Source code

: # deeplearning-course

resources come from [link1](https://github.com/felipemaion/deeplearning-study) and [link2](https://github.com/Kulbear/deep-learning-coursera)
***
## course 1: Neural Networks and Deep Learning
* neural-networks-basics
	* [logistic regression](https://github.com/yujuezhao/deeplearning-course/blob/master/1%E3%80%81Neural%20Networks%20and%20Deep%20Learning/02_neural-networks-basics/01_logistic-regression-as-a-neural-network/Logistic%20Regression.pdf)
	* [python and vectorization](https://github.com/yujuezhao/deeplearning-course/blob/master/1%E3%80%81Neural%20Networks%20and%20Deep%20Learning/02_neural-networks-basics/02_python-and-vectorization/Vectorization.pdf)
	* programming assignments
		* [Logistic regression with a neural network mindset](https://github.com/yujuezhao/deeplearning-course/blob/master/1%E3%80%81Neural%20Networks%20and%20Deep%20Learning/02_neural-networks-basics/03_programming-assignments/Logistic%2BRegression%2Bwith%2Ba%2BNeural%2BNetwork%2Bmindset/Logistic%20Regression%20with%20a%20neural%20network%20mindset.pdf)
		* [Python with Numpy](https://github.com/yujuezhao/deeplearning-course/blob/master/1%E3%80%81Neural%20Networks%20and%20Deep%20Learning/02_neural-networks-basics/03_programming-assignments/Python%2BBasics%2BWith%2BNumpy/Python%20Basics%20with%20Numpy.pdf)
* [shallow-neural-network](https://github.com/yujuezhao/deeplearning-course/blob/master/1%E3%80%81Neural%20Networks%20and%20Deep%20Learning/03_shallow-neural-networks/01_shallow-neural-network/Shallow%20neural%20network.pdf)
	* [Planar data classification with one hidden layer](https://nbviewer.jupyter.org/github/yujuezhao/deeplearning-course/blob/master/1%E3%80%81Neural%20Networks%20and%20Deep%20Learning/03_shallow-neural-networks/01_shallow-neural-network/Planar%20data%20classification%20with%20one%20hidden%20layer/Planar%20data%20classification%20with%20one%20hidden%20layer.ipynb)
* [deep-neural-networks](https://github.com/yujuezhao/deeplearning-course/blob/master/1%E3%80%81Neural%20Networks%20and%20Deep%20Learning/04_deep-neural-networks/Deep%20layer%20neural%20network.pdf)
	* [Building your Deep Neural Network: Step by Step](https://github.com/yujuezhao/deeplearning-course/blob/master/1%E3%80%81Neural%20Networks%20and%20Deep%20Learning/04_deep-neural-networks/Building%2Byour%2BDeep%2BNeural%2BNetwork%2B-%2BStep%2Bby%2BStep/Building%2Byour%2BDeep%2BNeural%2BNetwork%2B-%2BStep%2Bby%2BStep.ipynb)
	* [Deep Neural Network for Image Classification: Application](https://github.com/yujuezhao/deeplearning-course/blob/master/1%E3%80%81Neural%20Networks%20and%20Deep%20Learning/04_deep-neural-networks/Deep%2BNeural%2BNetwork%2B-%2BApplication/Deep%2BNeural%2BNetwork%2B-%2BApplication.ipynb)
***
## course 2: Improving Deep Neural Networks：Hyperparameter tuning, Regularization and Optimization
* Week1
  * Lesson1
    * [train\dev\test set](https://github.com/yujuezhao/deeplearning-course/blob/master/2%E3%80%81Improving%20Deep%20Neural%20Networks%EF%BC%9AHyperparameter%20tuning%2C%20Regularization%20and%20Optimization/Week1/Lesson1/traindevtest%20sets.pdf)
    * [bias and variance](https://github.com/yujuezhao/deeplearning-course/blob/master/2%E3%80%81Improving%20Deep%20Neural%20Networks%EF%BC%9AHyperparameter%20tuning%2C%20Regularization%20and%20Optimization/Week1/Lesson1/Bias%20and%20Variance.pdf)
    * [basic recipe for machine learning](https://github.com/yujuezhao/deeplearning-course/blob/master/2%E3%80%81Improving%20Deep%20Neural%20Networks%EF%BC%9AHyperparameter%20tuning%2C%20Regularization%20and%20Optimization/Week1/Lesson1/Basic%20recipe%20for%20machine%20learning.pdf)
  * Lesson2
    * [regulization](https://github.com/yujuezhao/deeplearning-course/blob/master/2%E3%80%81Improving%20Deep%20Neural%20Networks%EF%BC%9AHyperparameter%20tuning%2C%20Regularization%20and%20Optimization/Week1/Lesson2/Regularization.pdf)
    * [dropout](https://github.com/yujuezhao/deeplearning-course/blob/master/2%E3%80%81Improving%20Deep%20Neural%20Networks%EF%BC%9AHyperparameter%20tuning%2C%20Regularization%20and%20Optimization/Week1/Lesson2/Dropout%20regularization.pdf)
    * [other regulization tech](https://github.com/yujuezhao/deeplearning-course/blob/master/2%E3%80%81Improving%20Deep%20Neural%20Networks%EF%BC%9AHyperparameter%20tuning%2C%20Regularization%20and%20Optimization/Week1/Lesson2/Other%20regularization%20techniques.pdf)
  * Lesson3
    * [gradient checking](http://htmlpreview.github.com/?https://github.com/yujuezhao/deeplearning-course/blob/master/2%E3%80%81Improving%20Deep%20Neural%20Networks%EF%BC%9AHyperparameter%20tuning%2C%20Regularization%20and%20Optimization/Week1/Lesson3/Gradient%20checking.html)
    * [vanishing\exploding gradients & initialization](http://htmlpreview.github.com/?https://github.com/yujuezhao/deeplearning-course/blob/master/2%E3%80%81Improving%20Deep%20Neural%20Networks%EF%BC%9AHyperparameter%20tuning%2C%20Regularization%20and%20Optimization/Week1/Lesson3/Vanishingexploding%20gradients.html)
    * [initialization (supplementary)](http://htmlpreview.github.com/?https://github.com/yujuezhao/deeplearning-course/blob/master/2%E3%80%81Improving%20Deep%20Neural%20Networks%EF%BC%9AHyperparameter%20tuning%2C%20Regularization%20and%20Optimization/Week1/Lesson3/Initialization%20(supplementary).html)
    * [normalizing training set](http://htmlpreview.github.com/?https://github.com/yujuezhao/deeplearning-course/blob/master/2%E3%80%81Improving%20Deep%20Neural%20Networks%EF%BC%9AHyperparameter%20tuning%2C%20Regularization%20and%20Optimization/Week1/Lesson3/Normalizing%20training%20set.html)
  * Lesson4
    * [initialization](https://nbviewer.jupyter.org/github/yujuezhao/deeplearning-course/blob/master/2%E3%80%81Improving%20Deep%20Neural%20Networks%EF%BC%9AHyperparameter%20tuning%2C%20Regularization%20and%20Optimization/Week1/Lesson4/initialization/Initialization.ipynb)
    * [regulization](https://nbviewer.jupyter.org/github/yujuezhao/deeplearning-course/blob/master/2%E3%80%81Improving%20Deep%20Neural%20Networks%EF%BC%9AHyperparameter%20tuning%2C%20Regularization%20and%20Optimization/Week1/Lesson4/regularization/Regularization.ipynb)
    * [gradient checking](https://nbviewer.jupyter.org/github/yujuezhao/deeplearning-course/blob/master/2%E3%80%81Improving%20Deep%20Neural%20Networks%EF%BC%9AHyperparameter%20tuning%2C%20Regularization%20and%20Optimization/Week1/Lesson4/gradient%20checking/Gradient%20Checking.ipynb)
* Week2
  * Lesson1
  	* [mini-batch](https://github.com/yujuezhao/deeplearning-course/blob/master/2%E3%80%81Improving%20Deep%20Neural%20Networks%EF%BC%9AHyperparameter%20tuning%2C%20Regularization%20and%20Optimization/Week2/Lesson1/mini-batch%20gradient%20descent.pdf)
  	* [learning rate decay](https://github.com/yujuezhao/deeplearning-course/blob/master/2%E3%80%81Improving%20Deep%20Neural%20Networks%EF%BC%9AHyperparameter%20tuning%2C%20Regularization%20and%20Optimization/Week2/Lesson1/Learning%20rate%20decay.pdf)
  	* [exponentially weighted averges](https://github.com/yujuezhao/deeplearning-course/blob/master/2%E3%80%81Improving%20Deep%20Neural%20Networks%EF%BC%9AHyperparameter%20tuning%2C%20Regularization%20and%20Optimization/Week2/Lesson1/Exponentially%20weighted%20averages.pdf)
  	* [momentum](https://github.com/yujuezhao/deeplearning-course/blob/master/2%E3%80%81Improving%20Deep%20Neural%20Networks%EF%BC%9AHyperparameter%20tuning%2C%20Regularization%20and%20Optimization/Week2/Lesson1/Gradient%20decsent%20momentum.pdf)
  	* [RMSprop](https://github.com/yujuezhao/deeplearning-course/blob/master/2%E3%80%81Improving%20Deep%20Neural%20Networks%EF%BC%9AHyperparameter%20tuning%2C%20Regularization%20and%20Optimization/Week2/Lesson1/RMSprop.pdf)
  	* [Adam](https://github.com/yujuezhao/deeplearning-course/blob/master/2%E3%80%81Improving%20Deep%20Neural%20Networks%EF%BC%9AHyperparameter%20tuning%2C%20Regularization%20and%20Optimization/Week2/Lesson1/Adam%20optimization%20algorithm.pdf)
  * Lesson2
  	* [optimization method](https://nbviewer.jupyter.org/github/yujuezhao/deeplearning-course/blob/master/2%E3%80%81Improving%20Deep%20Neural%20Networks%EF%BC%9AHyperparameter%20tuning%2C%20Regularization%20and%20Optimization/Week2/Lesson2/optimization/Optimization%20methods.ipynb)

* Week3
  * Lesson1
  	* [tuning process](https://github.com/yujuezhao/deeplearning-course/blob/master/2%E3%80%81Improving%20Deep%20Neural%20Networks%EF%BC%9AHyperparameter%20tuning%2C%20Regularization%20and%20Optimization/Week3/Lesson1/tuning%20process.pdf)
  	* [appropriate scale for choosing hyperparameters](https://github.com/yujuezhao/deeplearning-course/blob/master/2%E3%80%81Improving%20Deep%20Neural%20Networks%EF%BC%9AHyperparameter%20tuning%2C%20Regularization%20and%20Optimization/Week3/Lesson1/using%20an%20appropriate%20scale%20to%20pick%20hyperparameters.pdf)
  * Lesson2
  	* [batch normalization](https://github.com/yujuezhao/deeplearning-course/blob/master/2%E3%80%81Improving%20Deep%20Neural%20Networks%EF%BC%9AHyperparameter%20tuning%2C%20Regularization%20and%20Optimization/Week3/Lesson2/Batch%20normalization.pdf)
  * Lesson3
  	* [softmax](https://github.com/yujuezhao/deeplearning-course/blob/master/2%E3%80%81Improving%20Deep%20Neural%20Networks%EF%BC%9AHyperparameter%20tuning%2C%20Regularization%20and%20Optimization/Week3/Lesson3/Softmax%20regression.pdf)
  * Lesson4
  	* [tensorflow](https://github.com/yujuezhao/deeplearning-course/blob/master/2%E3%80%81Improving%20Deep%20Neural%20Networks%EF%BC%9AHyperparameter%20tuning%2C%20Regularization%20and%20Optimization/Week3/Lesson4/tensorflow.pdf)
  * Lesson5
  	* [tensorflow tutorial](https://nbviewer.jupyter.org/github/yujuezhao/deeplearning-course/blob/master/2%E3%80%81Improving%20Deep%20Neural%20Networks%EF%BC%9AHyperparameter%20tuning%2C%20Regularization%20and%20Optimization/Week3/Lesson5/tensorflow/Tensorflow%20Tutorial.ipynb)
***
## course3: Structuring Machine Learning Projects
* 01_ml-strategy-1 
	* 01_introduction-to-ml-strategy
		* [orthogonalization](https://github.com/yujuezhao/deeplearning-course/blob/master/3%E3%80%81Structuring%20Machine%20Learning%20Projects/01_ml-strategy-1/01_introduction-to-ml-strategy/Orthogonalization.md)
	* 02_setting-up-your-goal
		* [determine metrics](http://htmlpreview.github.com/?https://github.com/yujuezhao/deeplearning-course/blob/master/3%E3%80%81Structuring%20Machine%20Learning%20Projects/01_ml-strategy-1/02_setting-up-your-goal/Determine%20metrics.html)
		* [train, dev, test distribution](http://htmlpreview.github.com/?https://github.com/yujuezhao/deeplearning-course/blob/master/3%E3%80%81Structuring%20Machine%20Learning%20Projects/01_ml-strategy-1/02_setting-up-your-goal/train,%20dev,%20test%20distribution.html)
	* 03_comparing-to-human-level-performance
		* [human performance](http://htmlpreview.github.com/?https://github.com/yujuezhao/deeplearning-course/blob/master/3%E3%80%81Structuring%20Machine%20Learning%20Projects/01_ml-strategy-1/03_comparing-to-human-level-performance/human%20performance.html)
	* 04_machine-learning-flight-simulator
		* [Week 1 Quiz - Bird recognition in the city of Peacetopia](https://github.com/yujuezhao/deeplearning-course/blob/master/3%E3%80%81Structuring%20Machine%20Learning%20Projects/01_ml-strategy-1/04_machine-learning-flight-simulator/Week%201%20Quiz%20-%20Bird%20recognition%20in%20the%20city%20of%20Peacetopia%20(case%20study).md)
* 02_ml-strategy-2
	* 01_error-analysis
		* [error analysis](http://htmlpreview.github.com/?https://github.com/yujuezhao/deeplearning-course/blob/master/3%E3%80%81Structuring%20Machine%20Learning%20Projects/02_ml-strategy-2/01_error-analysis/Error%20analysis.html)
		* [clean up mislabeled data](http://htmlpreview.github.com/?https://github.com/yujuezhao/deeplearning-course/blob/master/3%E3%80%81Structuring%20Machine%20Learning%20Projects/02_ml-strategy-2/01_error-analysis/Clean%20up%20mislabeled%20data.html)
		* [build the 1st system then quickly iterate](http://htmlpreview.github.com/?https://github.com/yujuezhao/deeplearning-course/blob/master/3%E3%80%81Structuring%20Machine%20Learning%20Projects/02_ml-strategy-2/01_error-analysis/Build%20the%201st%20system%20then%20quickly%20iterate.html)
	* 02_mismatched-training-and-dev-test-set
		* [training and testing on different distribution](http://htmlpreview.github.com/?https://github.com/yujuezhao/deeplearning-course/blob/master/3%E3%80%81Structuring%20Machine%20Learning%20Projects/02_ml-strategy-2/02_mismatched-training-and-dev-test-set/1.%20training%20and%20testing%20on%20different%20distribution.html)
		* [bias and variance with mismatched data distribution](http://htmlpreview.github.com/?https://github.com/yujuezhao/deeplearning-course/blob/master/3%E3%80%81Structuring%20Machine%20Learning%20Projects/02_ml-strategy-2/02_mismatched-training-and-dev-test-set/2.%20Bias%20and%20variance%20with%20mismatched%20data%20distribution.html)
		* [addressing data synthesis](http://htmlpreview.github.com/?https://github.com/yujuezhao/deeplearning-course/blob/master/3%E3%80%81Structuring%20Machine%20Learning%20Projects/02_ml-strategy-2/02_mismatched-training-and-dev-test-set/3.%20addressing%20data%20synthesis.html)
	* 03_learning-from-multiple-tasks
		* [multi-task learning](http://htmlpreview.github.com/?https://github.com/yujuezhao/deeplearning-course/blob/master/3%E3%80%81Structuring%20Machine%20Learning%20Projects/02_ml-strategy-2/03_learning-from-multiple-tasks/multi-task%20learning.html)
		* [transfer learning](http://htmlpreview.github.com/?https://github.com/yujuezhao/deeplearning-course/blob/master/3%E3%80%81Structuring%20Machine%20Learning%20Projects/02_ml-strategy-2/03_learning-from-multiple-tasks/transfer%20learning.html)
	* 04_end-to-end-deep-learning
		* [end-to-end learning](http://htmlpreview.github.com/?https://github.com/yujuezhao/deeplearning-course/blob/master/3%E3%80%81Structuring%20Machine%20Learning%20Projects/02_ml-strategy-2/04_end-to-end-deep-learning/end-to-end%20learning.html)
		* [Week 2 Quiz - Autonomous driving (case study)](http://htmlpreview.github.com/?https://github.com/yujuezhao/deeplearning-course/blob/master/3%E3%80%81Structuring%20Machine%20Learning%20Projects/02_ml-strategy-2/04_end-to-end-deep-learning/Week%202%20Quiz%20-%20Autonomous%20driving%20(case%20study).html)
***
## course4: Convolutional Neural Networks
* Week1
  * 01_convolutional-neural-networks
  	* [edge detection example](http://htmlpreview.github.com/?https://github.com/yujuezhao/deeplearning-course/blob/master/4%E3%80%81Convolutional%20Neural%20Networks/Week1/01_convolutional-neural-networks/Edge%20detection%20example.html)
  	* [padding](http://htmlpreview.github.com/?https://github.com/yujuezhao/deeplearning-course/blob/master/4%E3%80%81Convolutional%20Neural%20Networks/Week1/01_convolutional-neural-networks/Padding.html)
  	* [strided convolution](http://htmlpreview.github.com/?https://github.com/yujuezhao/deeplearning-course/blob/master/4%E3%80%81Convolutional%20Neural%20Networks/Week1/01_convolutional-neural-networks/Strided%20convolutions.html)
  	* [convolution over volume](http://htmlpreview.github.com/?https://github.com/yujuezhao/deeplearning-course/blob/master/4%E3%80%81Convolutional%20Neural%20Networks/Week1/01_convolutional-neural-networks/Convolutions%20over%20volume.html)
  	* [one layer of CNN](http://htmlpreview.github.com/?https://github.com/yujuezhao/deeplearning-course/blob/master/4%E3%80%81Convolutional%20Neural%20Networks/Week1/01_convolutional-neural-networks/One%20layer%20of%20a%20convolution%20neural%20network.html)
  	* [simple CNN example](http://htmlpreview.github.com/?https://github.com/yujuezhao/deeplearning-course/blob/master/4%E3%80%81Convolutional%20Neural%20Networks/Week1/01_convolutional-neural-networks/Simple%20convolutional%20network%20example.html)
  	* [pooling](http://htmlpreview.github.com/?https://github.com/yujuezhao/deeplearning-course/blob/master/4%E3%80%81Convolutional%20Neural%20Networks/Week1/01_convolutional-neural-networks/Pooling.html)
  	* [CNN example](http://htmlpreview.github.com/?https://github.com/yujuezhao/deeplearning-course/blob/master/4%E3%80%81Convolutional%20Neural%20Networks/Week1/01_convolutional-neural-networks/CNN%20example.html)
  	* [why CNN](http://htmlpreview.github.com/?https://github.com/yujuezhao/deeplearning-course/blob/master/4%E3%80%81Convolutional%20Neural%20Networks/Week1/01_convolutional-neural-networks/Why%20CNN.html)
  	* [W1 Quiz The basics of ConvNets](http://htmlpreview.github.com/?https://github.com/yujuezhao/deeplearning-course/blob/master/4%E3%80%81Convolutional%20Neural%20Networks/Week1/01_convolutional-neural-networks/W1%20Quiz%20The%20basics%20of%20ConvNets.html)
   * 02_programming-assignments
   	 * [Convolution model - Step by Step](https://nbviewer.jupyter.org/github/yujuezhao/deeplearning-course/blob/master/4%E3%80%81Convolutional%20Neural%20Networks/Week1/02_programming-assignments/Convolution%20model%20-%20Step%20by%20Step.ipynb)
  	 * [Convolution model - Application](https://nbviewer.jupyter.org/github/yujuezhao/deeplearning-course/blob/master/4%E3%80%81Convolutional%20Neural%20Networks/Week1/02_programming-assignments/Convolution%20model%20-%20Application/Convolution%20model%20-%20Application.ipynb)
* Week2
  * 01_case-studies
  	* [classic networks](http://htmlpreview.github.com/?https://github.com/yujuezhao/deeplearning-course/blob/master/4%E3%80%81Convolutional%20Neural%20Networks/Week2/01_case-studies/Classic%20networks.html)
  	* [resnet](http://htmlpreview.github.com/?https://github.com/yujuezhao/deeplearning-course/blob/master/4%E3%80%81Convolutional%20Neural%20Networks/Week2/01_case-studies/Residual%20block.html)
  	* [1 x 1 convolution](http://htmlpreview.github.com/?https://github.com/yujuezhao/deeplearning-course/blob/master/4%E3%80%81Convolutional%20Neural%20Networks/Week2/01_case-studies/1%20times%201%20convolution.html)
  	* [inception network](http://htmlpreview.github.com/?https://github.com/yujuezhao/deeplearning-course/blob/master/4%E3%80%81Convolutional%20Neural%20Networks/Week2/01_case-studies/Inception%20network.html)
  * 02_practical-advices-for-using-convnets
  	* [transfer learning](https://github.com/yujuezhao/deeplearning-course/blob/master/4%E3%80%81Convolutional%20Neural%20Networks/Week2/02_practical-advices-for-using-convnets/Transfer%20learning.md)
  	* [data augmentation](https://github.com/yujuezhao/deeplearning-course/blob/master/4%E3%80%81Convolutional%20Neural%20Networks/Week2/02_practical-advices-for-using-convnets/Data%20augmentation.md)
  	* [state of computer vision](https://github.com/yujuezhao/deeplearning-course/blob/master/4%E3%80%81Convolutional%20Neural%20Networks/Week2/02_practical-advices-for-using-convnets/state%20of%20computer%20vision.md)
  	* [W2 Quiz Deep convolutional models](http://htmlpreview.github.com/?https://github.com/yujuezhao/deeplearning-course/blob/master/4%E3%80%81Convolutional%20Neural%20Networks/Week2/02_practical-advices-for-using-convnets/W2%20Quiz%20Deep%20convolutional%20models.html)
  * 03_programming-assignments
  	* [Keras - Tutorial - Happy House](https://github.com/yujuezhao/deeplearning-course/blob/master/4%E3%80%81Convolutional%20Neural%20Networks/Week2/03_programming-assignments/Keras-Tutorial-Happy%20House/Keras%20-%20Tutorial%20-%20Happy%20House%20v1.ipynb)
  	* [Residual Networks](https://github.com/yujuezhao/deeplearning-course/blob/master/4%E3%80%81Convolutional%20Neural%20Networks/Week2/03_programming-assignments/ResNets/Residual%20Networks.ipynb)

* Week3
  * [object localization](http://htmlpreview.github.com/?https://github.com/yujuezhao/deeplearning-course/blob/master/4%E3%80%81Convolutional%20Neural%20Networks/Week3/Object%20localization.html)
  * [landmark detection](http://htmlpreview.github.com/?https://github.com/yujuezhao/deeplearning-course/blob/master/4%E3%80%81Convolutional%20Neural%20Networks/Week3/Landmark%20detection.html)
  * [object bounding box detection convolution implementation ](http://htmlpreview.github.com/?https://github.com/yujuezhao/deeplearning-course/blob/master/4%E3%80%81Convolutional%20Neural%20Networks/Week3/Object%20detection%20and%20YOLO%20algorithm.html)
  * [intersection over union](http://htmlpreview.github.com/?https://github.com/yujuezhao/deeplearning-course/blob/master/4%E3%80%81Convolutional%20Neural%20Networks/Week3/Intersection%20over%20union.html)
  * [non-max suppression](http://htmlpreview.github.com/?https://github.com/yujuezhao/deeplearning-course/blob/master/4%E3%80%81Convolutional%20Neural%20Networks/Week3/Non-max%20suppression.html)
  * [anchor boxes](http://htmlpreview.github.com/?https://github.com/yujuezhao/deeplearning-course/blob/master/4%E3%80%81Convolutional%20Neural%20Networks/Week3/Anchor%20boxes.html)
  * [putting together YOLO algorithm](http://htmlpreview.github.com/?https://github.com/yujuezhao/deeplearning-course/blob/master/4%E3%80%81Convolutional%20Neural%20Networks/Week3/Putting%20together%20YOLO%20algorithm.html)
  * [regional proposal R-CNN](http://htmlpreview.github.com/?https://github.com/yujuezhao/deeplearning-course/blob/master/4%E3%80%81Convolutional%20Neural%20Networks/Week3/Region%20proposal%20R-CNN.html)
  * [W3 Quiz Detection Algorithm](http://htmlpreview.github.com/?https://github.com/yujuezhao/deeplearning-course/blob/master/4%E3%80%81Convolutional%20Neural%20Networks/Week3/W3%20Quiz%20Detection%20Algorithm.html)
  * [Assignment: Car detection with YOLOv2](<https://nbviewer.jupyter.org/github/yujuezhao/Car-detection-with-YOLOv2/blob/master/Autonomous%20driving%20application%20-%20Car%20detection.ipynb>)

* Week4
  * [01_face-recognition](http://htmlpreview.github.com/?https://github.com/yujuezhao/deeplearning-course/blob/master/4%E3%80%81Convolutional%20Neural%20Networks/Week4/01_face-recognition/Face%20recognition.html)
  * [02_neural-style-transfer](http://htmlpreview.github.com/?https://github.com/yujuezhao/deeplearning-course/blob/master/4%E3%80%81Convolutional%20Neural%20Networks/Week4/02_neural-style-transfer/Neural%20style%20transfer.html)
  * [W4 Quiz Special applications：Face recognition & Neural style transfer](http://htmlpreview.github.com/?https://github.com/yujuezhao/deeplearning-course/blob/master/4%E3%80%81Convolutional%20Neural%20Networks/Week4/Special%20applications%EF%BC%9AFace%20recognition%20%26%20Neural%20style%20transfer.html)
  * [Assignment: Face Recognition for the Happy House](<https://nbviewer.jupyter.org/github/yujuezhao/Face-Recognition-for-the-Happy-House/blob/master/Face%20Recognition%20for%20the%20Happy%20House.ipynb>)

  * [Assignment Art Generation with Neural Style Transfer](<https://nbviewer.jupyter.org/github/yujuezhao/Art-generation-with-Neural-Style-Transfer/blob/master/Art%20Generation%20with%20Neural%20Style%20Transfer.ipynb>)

★ ★ ★ ★ ★ ★ ★

What you will do
Pick out every line above that holds the word "level" and copy it.

Final answer
	* 03_comparing-to-human-level-performance
		* [human performance](http://htmlpreview.github.com/?https://github.com/yujuezhao/deeplearning-course/blob/master/3%E3%80%81Structuring%20Machine%20Learning%20Projects/01_ml-strategy-1/03_comparing-to-human-level-performance/human%20performance.html)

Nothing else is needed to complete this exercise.